La ricerca, basata su un ampio campione di oltre 1.250 risposte su un totale stimato di 4.200 archeologi attivi in Italia, conferma la prevalenza femminile, anche se la presenza maschile è in aumento. Il divario di genere si è ridotto, passando da un rapporto di 70/30 a 64/36. Nonostante la persistente percezione di questa professione come “femminile”, la strada verso la piena parità di genere è ancora lunga.
Formazione e retribuzioni: un’analisi del divario di genere
Un’analisi più approfondita del panorama salariale evidenzia un persistente divario di genere, soprattutto nelle fasce più alte dei compensi (da 30.000 a oltre 100.000 euro annui). In queste fasce, troviamo solo il 15% delle donne, a fronte del 29% degli uomini, quasi il doppio.
La ricerca evidenzia una forte correlazione tra retribuzioni e livello di formazione. Il 70% degli archeologi ha una formazione superiore alla laurea, con un aumento significativo rispetto al 53% del 2014. I soli laureati triennali sono rimasti, come 10 anni fa, intorno al 6%. Negli ultimi dieci anni, la maggior parte degli archeologi ha investito sulla propria formazione: il 42% ha un diploma di specializzazione, il 15% un dottorato e il 13% entrambi i titoli.

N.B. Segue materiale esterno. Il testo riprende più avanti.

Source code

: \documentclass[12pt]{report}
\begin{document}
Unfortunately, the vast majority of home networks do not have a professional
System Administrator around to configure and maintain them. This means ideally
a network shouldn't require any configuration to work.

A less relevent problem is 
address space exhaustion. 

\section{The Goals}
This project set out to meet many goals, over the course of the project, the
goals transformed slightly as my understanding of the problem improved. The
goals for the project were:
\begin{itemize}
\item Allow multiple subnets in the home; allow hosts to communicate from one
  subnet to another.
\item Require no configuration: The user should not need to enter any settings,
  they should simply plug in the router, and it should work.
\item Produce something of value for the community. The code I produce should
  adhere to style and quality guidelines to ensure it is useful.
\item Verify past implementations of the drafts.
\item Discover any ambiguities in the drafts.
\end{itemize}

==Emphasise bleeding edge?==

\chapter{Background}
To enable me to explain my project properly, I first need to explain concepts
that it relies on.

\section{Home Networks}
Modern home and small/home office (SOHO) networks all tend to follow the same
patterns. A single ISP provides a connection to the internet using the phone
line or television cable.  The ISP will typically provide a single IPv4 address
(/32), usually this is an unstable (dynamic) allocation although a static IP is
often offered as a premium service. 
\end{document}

Il dottorato sembra essere la chiave per le retribuzioni più alte, in una percentuale decisamente maggiore rispetto al diploma di specializzazione. Al contrario, i possessori della sola laurea triennale sono quelli che, in media, hanno retribuzioni più basse.
Contratti e disoccupazione: un quadro in evoluzione
Un’altra area di analisi riguarda i contratti di lavoro. Nel 2024, i contratti a tempo indeterminato sono cresciuti al 30,1% rispetto al 16% del 2014, mentre i contratti a tempo determinato sono scesi dall’11% al 14%. Il 58,9% degli archeologi è un free lance (contro il 43% del 2014): il 52% lavora con partita IVA (il 31,9% da più di 10 anni), il 5,4% come collaboratore senza partita IVA.
Il 22% degli archeologi è dipendente di un’amministrazione pubblica, il 17,9% dipendente nel settore privato. La disoccupazione è un dato positivo: solo il 2,6% si dichiara disoccupato, contro il 28% del 2014. La professione appare quindi più stabile di 10 anni fa, un elemento che contribuisce alla lettura positiva della situazione attuale e che ha inciso positivamente sulla qualità della vita dei professionisti, meno soli e più propensi a mettere su famiglia (il 33,15% dichiara di avere figli, rispetto al 19% del 2014).
Un’ombra oscura: le molestie sul lavoro
Un dato allarmante emerge dall’analisi delle molestie sul lavoro. Più di un archeologo su cinque dichiara di averne subite. Anche in questo caso, pesa il divario di genere: sono soprattutto le donne a riferire di molestie. Nel 60% dei casi, questi episodi causano stress e ansia sul luogo di lavoro, ma solo il 27% denuncia.
Gli autori delle molestie, per lo più verbali, sembrano essere esterni al gruppo di lavoro degli archeologi. Questo dato evidenzia la necessità di un’azione urgente per contrastare questo fenomeno e garantire un ambiente di lavoro sicuro e rispettoso per tutti gli archeologi.
Sfide e opportunità per l’archeologia italiana
L’archeologia italiana si trova a un bivio. Da un lato, la ricerca evidenzia un quadro positivo in termini di stabilità lavorativa e formazione. Dall’altro, il divario di genere nei compensi e la diffusione delle molestie sul lavoro rappresentano sfide importanti da affrontare. La strada verso una piena parità di genere e un ambiente di lavoro sicuro e rispettoso per tutti gli archeologi è ancora lunga, ma la consapevolezza di questi problemi è il primo passo verso la soluzione. L’investimento nella formazione e la lotta contro le discriminazioni e le molestie sono fondamentali per garantire un futuro positivo per l’archeologia italiana.